Selon le FMI, 30% des pays du monde sont aujourd'hui soumis à des sanctions de la part des États-Unis, de l'Union européenne, du Japon et du Royaume-Uni, alors qu'ils n'étaient que 10% au début des années 1990. Et d’après les chiffres du World Gold Council, l’essentiel des achats d’or en 2022 ont été effectué par des banques centrales de pays non-alignés sur l'Occident. Outre la Turquie qui fut le plus important acheteur d’or l’an dernier (et qui joue un double jeu entre l’Orient et l’Occident), on retrouve notamment la Chine, l’Inde, la Russie, le Qatar, et l’Égypte, parmi les pays qui ont accumulé le plus d’or en 2022. 

Ainsi, ces achats ont augmenté de 152% au cours de l’année passée et ont permis au métal jaune une hausse constante, qui persiste à ce jour.

 

 

Que peut-on envisager à l’avenir ?

Selon un sondage réalisé auprès de 83 banques centrales, « plus des deux tiers des banquiers centraux interrogés pensent que les institutions monétaires vont augmenter leurs avoirs en or en 2023. » Jusqu’alors, le temps leur donne raison puisque les banques centrales ont accumulé de l'or au rythme le plus rapide jamais enregistré au cours des deux premiers mois de 2023, selon un rapport du Conseil mondial de l'or.

Ce mouvement a d’ailleurs persisté lors de la panique bancaire débutée en mars dernier.

Alors que l’affaire SVB retentissait et que la banque systémique Crédit Suisse était rachetée dans la panique par sa rivale helvétique UBS, le prix de l'or n’a cessé d’augmenter pendant que le dollar baissait. La relation inverse entre le métal jaune et la monnaie américaine s’est une nouvelle fois vérifiée. Et cette tendance devrait se poursuivre si l’on s’en tient aux évolutions prochaines :

  • Les paniques bancaires se poursuivront aux États-Unis dans les mois à venir. Le resserrement monétaire de la Fed provoquera davantage de retraits de dépôts et de nombreuses banques risqueront la faillite.
  • Comme indiqué dans de précédents articles, la banque centrale américaine devra alors employer de nouvelles mesures et baissera à nouveau ses taux d’intérêt ; ce qui aura une incidence négative sur le cours du dollar et donc positive sur l’or.
  • La Fed devra choisir entre la lutte contre l’inflation et la stabilité financière. Son rôle premier étant la stabilité des prix, elle choisira vraisemblablement la lutte contre l’inflation. 
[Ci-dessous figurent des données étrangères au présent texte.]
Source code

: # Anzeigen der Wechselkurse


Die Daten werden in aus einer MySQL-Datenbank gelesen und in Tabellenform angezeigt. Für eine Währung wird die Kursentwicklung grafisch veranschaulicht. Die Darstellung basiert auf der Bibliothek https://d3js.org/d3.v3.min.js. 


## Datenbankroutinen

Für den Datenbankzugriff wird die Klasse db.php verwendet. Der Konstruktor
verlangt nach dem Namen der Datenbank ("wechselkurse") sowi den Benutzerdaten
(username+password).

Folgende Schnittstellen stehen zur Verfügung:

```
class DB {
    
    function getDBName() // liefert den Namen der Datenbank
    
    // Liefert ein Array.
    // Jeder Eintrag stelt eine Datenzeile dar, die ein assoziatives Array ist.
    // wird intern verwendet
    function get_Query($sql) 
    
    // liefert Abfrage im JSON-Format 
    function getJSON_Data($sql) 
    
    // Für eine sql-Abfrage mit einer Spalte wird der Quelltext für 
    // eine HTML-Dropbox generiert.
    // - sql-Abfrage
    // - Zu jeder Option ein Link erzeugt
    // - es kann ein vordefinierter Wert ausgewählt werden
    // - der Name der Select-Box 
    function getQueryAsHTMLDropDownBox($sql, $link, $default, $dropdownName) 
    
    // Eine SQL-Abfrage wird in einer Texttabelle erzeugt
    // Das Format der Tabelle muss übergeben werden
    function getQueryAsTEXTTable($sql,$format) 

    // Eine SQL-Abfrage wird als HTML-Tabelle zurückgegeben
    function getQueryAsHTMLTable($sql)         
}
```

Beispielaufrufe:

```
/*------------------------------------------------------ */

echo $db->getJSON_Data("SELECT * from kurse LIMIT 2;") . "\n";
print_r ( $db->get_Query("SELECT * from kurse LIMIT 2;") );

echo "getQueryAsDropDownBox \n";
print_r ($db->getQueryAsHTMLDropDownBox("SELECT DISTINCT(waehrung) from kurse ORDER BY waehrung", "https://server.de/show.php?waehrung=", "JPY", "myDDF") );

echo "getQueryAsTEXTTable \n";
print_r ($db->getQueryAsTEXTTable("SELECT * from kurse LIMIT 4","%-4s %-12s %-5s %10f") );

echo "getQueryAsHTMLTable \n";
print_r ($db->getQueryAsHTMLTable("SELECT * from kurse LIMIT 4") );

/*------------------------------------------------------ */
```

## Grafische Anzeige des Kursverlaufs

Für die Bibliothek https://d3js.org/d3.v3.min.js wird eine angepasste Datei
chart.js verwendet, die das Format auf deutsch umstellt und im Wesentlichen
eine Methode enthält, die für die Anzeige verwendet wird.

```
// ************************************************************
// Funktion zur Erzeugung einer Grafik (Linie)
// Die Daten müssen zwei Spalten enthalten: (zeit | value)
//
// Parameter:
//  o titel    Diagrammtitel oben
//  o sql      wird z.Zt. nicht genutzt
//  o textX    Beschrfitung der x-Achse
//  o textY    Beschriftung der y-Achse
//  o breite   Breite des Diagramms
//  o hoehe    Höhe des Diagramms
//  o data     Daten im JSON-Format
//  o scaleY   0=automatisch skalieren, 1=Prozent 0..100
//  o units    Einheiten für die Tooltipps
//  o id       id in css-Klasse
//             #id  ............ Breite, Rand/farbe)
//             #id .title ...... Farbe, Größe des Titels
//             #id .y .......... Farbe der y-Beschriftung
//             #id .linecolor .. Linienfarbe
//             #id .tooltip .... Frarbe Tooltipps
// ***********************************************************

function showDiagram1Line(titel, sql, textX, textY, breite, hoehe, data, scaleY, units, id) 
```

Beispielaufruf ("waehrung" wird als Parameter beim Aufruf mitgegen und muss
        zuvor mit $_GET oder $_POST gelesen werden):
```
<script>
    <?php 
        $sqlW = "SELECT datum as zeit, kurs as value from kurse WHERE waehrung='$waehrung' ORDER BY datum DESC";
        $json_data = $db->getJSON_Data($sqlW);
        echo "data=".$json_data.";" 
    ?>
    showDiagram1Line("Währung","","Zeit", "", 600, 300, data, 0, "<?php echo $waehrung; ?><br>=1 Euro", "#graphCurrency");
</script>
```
Une tendance qui devrait se confirmer à long-terme

Au regard des principaux pays acheteurs d’or ces dernières années, où figurent en premier lieu les membres des BRICS, on peut aussi en déduire une perspective de plus long-terme. 

Ce groupe composé de cinq pays a représenté 50% de la croissance mondiale au cours de la décennie passée, et sa part dans le PIB mondial ne cesse de progresser. Certains analystes estiment qu’elle a même dépassé pour la première fois celle des pays du G7 et qu’elle contribuerait désormais à plus de 30 % du PIB mondial. 

 

 

Sur le plan démographique, ces pays représentent aujourd’hui plus de 40% de la population mondiale et ce sera le cas demain puisque la croissance de l’Inde devrait permettre de stabiliser ce taux. L’actuel pays le plus peuplé du monde comptera, en 2050, environ 1.7 milliard d’habitants, soit près de 18% de la population mondiale. 

Leurs croissances cumulées entraîneront alors un basculement inévitable dans les rapports de force.

De ces évolutions, on peut craindre un monde davantage fragmenté à l’heure où l’unité devient plus que jamais nécessaire étant donné les enjeux contemporains. La démocratie, et elle seule comme système politique, peut résoudre ces défis. Mais à condition qu’elle le veuille. En premier lieu, le système économique international doit être repensé.

Mais d’ici là, de plus en plus de pays accumuleront de l’or physique comme une protection face à l’incertitude de l’avenir.